Sarah Nellist had been waiting to collect her teenage daughter and niece, six, from the Ariana Grande concert at the UK's Manchester Arena on May 22, 2017, when terrorist Mr Abedi detonated a bomb, killing 22 people and injuring hundreds.

Ms Nellist is one of the first survivors to give evidence.

The Manchester Arena Inquiry is examining the circumstances of the attack and whether any opportunities to prevent it were missed. It was established by UK Home Secretary Priti Patel in October.

On Monday, Ms Nellist told the hearing that security guards were not searching everyone's bags.

She said she was standing near the box office waiting to collect her daughter and niece when she spotted Mr Abedi.

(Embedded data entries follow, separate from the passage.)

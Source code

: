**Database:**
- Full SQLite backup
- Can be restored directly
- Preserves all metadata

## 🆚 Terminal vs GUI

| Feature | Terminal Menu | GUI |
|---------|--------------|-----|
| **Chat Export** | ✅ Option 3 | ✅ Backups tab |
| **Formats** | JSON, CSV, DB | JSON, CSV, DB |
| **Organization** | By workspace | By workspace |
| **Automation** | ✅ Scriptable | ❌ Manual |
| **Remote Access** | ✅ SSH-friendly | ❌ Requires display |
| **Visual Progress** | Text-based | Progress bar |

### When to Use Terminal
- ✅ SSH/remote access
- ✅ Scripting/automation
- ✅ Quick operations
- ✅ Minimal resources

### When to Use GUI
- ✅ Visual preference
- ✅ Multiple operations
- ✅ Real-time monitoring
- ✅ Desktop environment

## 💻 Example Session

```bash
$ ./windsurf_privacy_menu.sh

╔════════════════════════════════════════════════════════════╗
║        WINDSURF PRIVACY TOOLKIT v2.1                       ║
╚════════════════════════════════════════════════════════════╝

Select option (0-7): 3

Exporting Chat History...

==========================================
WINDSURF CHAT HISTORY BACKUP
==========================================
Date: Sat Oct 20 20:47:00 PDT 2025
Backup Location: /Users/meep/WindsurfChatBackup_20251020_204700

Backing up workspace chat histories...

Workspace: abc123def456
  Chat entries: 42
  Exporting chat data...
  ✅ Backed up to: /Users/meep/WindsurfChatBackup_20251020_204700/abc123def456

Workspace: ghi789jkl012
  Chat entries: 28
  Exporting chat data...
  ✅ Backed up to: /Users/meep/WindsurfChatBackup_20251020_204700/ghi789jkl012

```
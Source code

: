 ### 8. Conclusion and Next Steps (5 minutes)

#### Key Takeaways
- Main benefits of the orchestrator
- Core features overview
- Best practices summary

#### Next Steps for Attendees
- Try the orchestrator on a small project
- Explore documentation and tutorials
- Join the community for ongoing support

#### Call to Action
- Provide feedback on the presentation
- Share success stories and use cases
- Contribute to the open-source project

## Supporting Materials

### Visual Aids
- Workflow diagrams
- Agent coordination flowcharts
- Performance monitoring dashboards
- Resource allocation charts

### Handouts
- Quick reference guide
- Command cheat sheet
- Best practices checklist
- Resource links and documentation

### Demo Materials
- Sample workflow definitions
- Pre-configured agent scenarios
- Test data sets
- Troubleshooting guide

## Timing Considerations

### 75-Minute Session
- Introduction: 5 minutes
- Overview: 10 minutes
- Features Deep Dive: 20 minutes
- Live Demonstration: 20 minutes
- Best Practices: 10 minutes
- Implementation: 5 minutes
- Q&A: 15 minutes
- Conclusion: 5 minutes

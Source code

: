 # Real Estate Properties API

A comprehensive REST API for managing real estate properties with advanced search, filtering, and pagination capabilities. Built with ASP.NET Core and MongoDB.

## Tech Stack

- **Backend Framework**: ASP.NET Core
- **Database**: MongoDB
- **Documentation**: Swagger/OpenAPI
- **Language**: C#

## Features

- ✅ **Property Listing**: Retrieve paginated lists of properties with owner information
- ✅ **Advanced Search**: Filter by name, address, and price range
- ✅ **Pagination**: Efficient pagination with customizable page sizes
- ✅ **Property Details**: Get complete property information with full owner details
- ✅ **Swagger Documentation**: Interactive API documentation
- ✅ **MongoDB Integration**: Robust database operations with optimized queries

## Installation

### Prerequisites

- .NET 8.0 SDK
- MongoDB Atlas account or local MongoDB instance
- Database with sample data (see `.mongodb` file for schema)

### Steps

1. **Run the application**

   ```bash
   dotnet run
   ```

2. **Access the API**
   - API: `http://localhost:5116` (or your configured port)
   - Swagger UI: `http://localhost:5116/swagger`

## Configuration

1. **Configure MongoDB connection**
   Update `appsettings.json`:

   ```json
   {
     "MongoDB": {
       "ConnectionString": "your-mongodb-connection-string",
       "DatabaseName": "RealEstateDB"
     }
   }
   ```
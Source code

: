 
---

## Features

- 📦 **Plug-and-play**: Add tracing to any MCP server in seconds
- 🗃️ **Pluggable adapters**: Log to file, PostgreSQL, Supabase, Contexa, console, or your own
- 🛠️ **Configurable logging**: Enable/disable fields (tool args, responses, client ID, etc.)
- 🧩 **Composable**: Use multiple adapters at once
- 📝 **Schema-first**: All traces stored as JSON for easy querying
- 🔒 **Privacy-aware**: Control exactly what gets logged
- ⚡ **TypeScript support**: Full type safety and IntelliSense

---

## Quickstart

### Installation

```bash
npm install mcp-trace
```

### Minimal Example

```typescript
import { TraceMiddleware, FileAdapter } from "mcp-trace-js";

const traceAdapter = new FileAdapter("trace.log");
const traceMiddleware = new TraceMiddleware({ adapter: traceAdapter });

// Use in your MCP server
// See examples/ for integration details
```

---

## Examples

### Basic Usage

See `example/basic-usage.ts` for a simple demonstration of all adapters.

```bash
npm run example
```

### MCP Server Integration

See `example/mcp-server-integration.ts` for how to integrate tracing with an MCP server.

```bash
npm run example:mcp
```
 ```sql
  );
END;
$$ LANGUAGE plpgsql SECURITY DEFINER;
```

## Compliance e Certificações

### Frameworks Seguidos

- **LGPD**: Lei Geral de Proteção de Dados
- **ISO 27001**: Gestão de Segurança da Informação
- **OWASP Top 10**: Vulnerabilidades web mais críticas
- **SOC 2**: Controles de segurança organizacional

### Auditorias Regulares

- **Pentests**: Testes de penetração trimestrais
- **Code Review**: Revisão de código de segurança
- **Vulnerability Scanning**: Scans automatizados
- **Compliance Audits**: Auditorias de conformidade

"He just looked a bit odd," she said.

"There were mums and dads there, I thought maybe he was there for his sister and he didn't want to be there. It was a couple of minutes [before the bomb exploded]."

She said there was no warning about the bomb and she saw it out of the corner of her eye.

"He detonated the bomb, it was like black powder paint. It was just like a high pitch sound and the heat was just unbelievable," she said.

The explosion knocked her out and when she regained consciousness she began a frantic search for her daughter and niece and was reunited with them outside.

The inquiry previously heard that only one paramedic reached the City Room, the scene of the blast, within 40 minutes. That paramedic had travelled on his own initiative and followed a police vehicle to the scene.

Suicide bomber Mr Abedi, 22, died after detonating a rucksack bomb in a foyer area of the arena at the end of the concert.

His younger brother, Hashem Abedi, was convicted last year on 22 counts of murder, one count of attempted murder and one count of conspiracy to cause an explosion.

He was jailed for a minimum of 55 years.